*TASK TO CARRY OUT*:
Up to and including the line with "It just uses", restate the material below word for word, beginning with its first line.

*SOURCE DATA*:
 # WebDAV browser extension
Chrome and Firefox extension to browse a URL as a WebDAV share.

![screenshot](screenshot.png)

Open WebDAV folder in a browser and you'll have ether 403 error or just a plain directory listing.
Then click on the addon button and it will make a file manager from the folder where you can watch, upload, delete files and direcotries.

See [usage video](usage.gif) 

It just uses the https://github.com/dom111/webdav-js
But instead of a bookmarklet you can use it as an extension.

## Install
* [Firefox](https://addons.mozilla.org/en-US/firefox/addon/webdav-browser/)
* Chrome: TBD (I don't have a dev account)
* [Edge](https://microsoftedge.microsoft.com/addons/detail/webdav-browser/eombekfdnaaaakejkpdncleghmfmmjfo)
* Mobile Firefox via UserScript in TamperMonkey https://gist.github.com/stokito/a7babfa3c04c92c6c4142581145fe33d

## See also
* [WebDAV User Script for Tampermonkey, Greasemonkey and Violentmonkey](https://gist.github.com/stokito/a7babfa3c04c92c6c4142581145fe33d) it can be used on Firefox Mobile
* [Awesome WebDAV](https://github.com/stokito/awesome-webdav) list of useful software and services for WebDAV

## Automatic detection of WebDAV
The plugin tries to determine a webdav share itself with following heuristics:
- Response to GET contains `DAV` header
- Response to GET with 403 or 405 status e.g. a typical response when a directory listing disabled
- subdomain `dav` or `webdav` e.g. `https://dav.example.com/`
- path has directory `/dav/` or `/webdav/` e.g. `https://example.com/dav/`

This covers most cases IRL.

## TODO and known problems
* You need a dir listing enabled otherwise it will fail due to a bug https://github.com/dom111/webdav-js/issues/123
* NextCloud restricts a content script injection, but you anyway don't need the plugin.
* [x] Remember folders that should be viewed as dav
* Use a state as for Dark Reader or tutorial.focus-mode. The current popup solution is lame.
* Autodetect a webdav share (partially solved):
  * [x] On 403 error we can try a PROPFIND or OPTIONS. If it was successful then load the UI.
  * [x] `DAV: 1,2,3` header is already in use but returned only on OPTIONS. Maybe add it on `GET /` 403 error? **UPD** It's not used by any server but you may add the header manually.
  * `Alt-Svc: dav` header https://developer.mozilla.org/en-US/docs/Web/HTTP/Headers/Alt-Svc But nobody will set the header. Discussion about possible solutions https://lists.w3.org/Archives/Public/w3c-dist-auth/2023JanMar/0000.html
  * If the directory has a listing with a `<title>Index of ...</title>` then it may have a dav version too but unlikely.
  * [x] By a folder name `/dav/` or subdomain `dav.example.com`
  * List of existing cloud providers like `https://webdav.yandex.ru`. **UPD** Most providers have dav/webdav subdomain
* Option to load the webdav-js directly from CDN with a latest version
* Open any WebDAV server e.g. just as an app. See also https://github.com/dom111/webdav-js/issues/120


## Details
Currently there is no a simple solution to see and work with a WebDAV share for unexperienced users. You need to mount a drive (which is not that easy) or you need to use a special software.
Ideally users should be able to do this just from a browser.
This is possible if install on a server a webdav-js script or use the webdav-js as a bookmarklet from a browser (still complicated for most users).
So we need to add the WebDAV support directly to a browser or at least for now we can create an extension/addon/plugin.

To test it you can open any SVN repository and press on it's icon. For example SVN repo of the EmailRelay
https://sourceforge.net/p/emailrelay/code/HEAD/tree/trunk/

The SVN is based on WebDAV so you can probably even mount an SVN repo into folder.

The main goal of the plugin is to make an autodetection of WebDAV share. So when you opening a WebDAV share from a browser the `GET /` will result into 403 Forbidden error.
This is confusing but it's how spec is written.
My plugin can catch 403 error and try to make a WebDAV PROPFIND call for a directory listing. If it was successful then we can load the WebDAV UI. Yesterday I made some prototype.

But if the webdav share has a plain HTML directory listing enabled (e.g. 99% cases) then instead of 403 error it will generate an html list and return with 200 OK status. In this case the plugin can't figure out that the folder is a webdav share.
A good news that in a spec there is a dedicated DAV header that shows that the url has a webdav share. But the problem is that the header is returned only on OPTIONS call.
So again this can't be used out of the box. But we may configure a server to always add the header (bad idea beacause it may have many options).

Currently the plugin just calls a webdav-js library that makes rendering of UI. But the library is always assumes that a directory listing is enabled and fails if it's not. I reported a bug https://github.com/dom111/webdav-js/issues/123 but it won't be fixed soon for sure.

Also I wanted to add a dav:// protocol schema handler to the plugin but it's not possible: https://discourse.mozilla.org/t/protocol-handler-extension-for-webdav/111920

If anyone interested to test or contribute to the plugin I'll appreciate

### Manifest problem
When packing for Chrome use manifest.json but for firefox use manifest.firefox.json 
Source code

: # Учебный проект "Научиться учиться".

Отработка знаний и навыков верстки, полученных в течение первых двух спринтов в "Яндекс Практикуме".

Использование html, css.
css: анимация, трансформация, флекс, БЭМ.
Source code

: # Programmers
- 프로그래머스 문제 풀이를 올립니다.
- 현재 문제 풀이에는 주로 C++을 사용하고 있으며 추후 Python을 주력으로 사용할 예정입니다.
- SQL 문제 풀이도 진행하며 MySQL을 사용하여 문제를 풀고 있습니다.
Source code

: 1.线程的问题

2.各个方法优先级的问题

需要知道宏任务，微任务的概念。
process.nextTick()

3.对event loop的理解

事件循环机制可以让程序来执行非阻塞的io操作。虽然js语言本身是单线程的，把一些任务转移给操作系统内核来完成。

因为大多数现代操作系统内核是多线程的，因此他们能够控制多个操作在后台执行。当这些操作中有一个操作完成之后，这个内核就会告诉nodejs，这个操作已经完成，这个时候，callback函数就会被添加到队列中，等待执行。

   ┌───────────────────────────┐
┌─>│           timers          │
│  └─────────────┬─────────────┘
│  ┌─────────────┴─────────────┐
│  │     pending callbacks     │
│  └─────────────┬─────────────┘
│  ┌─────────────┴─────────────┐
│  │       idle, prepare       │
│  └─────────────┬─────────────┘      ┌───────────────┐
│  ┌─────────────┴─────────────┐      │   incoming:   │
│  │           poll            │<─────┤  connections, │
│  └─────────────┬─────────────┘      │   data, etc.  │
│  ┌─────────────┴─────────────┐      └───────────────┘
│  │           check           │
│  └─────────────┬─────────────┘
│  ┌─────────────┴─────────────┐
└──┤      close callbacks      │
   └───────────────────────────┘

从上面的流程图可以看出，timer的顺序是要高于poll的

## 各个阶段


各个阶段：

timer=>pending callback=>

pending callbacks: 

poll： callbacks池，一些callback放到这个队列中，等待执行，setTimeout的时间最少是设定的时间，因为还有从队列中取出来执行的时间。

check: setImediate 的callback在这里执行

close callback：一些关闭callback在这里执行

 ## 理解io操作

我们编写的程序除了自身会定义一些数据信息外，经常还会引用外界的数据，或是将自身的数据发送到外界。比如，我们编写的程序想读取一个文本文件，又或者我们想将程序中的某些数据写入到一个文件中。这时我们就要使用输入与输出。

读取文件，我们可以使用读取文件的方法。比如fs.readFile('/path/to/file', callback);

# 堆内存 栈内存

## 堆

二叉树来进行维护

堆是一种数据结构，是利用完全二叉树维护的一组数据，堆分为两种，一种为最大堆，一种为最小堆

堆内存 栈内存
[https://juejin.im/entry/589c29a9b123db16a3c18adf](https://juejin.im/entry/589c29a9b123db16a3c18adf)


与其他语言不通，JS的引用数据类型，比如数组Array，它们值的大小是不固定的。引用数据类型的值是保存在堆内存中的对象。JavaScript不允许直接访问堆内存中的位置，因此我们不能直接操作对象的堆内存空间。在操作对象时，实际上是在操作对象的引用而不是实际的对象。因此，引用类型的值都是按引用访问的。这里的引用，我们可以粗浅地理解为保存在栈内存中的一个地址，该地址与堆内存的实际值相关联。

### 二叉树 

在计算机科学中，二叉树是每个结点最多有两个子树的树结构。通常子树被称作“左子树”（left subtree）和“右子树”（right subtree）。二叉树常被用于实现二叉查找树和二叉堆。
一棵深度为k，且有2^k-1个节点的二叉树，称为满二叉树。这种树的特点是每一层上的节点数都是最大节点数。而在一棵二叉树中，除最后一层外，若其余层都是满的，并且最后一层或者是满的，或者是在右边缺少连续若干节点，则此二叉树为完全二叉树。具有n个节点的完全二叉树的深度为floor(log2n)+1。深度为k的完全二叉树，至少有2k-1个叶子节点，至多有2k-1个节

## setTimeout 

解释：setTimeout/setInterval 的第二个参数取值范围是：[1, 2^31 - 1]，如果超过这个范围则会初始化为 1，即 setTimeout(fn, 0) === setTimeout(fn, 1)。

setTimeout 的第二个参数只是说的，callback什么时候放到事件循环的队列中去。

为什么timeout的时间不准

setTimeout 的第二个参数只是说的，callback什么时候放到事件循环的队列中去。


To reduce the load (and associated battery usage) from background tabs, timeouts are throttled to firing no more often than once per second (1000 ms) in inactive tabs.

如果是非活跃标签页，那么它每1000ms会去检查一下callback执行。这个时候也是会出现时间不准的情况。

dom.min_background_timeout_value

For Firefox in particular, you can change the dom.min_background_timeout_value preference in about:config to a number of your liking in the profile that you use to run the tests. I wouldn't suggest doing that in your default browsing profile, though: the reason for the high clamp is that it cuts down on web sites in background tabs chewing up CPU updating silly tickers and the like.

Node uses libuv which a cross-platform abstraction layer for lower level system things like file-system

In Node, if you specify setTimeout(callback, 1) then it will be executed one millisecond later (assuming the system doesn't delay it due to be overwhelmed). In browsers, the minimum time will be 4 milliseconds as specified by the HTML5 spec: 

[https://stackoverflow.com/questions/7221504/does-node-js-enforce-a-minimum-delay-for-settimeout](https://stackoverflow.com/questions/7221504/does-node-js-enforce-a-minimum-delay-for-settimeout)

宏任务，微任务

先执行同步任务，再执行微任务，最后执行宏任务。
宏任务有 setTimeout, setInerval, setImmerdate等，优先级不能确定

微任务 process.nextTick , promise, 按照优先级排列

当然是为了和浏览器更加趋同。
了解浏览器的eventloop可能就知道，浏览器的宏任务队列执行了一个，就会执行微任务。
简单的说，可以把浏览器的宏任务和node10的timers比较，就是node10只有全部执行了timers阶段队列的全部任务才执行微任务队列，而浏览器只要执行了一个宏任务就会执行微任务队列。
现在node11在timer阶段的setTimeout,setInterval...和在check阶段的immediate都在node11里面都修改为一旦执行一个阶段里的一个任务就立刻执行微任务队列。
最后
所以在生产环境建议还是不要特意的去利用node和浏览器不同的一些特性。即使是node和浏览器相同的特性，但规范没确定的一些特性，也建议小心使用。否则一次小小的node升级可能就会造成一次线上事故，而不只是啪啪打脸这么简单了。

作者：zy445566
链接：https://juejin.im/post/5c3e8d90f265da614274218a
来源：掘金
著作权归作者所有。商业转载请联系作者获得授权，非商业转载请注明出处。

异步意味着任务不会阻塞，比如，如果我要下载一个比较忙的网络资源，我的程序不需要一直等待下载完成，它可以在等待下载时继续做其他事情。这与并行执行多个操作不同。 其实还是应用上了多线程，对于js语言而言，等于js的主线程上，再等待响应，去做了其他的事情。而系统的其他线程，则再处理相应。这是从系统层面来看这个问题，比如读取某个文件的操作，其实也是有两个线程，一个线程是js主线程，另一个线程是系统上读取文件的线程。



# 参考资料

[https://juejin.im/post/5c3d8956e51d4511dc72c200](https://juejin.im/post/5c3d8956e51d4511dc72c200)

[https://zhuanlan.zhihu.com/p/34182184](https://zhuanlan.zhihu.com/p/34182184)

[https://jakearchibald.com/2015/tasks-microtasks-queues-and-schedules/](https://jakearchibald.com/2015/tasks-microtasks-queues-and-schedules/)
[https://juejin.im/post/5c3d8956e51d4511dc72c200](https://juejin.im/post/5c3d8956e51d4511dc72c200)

*RESPONSE*:
 # WebDAV browser extension
Chrome and Firefox extension to browse a URL as a WebDAV share.

![screenshot](screenshot.png)

Open WebDAV folder in a browser and you'll have ether 403 error or just a plain directory listing.
Then click on the addon button and it will make a file manager from the folder where you can watch, upload, delete files and direcotries.

See [usage video](usage.gif) 

It just uses the https://github.com/dom111/webdav-js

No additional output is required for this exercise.